# My future loft design!!! So excited!!!



## zimmzimm3 (Aug 17, 2007)

He will be building this inside of a barn using 2 of the barn walls. The aviaries will be mounted on the side of the barn. I will be flying my YBs my first year out of the OB section because i don't have a OB team. Then we will be extending the loft the next year to house the YBs. The small dashes are the aviaries (which is spelled wrong in the diagram  )the aviaries will be californian style. Then the dotted lines are divider walls that can be folded down so that i can let the hens and the cocks together (will take pictures when they get built to explain). Needless to say i am sooooooooo excited!!!!!


----------



## Lovebirds (Sep 6, 2002)

Looks pretty good!! When are you starting on the loft? You're not planning on trying to fly YB's this year are you?


----------



## zimmzimm3 (Aug 17, 2007)

Lovebirds said:


> Looks pretty good!! When are you starting on the loft? You're not planning on trying to fly YB's this year are you?


No way!!!!! Hopefully i will be able to fly then next year with the luck i have been having. I am not sure when we are going to start it we got the studs yesterday but we will just be building on weekends when it is warm until summer. But my dad is a pretty good carpenter so it will get built soon


----------



## k-will (Dec 15, 2007)

*good deal zimmzimm*

thats great zimm.im glad you are moving forward.similiar to my set-up.i would only question later when you have young and old bird flyers,where will the ybs go?


----------



## zimmzimm3 (Aug 17, 2007)

k-will said:


> thats great zimm.im glad you are moving forward.similiar to my set-up.i would only question later when you have young and old bird flyers,where will the ybs go?

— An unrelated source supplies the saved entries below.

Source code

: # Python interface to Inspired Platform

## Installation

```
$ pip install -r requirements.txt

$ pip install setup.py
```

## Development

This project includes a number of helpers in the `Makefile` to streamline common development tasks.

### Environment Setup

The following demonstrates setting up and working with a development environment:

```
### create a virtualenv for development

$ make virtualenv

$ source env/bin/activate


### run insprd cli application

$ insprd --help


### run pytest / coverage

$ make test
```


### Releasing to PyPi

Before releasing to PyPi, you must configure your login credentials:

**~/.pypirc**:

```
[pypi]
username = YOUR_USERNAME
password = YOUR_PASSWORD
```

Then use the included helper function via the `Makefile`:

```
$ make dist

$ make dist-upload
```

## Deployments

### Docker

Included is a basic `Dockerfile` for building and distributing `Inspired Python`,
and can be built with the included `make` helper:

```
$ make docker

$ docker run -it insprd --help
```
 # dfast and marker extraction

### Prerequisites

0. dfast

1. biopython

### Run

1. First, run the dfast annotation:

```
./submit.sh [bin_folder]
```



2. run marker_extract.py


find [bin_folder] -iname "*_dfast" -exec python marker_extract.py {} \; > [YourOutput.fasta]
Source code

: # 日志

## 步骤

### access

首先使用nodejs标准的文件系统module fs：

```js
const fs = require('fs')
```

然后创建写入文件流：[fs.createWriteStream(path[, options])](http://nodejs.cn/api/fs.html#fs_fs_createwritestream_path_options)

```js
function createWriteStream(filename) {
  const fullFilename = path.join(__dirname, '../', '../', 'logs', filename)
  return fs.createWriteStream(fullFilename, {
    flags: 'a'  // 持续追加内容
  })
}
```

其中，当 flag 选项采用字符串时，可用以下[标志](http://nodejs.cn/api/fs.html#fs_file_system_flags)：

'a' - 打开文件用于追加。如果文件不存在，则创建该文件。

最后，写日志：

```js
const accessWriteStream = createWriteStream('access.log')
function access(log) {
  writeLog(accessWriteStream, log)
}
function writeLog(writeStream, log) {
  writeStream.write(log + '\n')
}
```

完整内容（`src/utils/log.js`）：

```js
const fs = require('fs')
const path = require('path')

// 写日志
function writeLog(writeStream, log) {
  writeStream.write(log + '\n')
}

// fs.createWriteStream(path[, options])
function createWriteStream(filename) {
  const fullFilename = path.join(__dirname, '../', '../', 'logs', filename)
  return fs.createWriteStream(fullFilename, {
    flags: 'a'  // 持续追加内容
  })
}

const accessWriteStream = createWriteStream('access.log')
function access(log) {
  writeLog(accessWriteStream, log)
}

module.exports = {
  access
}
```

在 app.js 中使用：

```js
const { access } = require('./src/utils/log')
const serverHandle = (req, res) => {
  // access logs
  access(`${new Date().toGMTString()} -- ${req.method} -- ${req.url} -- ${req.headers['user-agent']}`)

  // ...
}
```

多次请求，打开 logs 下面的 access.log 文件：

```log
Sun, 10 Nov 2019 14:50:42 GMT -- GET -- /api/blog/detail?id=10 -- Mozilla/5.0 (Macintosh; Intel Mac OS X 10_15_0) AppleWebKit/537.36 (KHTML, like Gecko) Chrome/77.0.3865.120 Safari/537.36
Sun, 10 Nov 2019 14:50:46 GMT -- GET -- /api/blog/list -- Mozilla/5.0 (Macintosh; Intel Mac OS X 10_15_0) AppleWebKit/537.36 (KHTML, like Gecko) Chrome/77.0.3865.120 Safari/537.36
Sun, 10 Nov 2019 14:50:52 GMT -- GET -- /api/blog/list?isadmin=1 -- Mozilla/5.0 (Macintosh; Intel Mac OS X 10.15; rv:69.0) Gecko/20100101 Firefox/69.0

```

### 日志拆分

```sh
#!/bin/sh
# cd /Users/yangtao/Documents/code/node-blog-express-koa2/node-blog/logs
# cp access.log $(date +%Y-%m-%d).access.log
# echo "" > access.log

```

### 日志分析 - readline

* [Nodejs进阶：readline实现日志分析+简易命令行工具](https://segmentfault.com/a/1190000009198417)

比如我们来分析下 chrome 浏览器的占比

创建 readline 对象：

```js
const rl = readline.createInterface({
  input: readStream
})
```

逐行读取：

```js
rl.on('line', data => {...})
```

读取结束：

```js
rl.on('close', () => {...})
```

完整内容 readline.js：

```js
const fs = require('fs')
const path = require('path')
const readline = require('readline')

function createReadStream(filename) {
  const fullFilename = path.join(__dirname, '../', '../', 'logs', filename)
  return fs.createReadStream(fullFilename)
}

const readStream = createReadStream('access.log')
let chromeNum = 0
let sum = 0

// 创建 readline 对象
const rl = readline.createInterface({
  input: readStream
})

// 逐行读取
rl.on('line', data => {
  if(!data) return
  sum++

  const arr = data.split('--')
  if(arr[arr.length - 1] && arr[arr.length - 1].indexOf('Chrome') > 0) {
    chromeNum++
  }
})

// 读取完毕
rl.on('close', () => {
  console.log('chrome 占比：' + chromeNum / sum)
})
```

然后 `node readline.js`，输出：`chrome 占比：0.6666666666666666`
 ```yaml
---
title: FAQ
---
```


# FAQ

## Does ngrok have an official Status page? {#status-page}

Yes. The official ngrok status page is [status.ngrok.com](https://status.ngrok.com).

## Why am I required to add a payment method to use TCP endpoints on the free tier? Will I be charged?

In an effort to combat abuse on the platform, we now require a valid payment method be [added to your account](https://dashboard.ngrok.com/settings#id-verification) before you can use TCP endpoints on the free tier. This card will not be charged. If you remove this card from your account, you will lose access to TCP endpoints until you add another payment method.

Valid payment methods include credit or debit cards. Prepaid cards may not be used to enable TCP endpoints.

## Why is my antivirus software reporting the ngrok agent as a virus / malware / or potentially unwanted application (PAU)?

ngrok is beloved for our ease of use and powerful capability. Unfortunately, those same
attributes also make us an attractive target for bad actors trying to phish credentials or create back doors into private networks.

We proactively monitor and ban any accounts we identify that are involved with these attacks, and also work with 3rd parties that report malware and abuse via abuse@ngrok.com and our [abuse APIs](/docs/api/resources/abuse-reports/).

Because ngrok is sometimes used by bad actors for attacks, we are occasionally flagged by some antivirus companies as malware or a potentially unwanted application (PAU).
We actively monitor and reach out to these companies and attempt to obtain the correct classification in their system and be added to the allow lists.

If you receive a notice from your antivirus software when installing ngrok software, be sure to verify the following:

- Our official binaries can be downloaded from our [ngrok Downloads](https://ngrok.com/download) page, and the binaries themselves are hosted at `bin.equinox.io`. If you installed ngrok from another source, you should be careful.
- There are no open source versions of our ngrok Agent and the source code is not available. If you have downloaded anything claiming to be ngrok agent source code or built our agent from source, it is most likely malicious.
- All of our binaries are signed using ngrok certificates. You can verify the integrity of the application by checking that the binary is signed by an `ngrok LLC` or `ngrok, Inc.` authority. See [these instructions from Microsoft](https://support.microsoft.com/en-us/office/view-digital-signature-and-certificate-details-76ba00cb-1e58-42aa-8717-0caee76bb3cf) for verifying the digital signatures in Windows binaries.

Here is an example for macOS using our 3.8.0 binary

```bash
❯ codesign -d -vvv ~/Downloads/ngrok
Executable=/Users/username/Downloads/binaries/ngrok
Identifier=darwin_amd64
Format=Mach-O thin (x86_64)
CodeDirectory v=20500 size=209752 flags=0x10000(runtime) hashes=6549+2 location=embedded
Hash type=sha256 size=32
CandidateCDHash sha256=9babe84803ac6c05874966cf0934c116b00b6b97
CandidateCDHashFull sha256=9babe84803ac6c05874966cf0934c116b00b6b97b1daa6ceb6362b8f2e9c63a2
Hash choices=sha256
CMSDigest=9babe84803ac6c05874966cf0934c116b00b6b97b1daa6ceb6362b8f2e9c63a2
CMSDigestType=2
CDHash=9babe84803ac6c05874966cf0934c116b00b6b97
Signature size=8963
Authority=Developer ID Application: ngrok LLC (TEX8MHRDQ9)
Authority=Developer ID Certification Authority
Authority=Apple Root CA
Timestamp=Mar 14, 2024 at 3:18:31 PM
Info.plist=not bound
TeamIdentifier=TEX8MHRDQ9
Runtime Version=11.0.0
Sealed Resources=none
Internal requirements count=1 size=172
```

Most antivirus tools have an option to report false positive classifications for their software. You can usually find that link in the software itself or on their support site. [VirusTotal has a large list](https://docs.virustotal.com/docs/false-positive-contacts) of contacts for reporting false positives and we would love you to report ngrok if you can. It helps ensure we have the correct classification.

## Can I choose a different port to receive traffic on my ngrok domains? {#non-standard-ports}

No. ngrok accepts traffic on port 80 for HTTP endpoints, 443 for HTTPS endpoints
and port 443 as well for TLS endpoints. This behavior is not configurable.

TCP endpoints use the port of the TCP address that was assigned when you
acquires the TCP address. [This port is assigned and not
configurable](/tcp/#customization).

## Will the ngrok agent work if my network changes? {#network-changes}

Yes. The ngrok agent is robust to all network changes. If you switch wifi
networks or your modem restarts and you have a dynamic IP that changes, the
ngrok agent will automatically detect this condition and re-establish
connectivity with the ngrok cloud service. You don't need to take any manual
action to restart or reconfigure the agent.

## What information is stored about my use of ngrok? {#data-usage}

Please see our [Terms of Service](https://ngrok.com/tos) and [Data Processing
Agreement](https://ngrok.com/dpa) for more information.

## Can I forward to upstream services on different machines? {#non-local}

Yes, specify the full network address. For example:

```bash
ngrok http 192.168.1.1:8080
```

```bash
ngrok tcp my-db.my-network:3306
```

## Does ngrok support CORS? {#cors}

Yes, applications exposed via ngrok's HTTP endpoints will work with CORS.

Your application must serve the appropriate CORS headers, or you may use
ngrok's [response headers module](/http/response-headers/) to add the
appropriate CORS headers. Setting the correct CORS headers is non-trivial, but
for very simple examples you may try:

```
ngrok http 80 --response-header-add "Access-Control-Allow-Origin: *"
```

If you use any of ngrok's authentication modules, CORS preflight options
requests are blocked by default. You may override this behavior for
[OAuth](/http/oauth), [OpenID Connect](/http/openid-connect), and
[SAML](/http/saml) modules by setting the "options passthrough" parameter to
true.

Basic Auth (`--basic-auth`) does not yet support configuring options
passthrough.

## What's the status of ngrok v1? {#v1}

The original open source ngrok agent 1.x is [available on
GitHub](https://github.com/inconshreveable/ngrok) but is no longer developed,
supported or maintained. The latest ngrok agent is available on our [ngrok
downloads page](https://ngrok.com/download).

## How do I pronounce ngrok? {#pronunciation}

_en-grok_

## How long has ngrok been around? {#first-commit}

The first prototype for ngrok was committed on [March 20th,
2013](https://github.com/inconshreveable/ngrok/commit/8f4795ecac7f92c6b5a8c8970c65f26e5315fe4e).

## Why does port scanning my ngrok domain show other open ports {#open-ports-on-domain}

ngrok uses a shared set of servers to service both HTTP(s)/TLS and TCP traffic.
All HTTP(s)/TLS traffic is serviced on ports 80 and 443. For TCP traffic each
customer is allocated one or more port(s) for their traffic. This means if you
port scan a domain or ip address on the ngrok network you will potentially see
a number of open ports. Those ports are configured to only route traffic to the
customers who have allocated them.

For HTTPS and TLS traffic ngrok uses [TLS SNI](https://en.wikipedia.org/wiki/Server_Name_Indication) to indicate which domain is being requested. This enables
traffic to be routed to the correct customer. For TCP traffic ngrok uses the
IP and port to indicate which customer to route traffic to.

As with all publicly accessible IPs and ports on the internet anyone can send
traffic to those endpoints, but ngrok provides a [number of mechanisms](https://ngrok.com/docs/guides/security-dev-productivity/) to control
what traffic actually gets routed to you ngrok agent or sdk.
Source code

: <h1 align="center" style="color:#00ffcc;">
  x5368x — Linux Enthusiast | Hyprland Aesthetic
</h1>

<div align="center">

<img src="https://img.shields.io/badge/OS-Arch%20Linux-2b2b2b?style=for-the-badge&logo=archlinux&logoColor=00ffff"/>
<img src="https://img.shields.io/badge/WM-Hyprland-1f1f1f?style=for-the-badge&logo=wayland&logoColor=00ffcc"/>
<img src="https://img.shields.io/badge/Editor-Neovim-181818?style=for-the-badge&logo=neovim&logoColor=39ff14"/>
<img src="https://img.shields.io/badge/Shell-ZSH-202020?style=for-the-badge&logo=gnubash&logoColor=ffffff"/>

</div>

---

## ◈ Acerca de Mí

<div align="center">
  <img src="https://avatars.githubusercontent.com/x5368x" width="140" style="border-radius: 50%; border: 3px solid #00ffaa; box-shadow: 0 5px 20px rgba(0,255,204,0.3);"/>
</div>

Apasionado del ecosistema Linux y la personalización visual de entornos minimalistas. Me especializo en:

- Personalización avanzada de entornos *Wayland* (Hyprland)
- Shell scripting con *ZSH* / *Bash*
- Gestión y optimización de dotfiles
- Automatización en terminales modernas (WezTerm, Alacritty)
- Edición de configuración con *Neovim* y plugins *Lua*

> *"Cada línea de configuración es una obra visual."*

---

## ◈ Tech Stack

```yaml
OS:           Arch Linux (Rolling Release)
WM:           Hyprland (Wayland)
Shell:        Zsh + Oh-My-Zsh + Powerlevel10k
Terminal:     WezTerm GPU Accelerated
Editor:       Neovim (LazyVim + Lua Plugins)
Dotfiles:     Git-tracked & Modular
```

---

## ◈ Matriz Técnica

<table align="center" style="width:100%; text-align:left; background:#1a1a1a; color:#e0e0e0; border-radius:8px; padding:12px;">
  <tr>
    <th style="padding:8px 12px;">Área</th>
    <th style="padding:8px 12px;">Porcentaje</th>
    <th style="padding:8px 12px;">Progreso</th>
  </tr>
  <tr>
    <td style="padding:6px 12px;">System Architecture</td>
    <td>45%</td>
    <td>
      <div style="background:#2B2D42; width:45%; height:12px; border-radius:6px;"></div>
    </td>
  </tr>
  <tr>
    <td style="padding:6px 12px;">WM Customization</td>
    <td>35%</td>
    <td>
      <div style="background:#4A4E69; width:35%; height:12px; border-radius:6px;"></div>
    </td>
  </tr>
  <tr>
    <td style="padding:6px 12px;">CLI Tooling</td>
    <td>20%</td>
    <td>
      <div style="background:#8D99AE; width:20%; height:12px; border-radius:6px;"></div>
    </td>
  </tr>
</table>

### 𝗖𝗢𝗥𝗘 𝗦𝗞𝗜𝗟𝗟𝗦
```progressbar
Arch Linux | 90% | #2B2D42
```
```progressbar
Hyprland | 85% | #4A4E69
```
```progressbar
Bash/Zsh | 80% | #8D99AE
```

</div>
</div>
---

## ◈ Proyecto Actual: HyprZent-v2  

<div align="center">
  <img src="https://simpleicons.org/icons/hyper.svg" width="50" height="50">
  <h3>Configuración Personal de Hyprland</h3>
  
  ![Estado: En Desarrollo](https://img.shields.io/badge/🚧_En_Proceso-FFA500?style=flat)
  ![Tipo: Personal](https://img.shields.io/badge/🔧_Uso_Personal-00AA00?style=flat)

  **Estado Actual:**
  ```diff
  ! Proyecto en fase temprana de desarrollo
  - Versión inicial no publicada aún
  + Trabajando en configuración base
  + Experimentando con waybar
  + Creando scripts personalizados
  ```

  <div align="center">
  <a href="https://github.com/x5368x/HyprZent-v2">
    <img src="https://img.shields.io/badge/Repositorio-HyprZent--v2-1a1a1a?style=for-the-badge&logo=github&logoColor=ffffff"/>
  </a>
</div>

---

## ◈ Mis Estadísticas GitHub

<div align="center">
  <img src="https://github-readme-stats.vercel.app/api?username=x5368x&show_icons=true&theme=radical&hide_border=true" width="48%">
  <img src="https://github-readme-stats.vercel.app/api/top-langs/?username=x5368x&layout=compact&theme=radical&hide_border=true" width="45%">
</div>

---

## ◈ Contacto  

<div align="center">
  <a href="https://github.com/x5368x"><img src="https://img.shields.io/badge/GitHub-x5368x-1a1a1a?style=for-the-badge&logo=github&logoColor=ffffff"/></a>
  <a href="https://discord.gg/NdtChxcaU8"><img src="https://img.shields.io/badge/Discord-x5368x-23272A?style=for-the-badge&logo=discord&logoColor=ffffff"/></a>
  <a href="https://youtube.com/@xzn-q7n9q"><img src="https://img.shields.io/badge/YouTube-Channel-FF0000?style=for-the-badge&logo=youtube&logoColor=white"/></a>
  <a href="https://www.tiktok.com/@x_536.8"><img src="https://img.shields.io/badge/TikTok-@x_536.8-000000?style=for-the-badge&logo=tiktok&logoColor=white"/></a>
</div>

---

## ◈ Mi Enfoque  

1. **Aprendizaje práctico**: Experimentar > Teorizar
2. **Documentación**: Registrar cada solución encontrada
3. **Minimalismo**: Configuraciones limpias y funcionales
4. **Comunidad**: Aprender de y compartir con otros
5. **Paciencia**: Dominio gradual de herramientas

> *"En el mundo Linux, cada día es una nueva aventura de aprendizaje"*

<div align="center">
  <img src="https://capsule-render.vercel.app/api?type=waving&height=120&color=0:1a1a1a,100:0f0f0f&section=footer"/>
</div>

We will be building another 2 rooms and aviaries next to the OB section. What i forgot to mention is we are building the inside sections in our barn so that the right wall (the one by the breeder cocks) and the wall the aviaries are mounted on are already there. Then the aviaries will be on the outside of the barn. We did this so that we had 2 walls and a roof already built. Which was good for me because I could convince my dad to make it bigger


----------



## Lovebirds (Sep 6, 2002)

I'm not too good at this building stuff, but if you can, make your cock sections bigger than the hens section.
When you have your breeders together, you'll have double the birds in there and with the babies.......well, that's LOTS of birds.
Then when you eventually get to flying OB's, the same will happen, regardless of whether you fly widowhood or natural.


----------



## zimmzimm3 (Aug 17, 2007)

Lovebirds said:


> I'm not too good at this building stuff, but if you can, make your cock sections bigger than the hens section.
> When you have your breeders together, you'll have double the birds in there and with the babies.......well, that's LOTS of birds.
> Then when you eventually get to flying OB's, the same will happen, regardless of whether you fly widowhood or natural.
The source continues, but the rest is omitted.